STUDY MATERIAL =
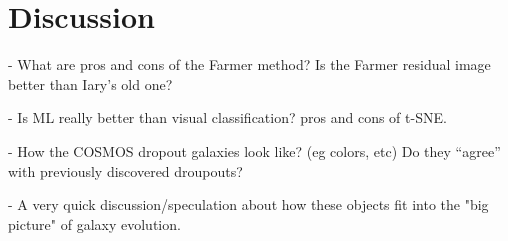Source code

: \section{Discussion}

- What are pros and cons of the Farmer method? Is the Farmer residual image better than Iary's old one?

- Is ML really better than visual classification? pros and cons of t-SNE.

- How the COSMOS dropout galaxies look like? (eg colors, etc) 
Do they ``agree'' with previously discovered droupouts?

- A very quick discussion/speculation about how these objects fit into the "big picture" of galaxy evolution.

PROBLEM TO SOLVE = Give back the material above exactly as written, but omit the images.

SOLVED PROBLEM =
Source code

: \section{Discussion}

- What are pros and cons of the Farmer method? Is the Farmer residual image better than Iary's old one?

- Is ML really better than visual classification? pros and cons of t-SNE.

- How the COSMOS dropout galaxies look like? (eg colors, etc) 
Do they ``agree'' with previously discovered droupouts?

- A very quick discussion/speculation about how these objects fit into the "big picture" of galaxy evolution.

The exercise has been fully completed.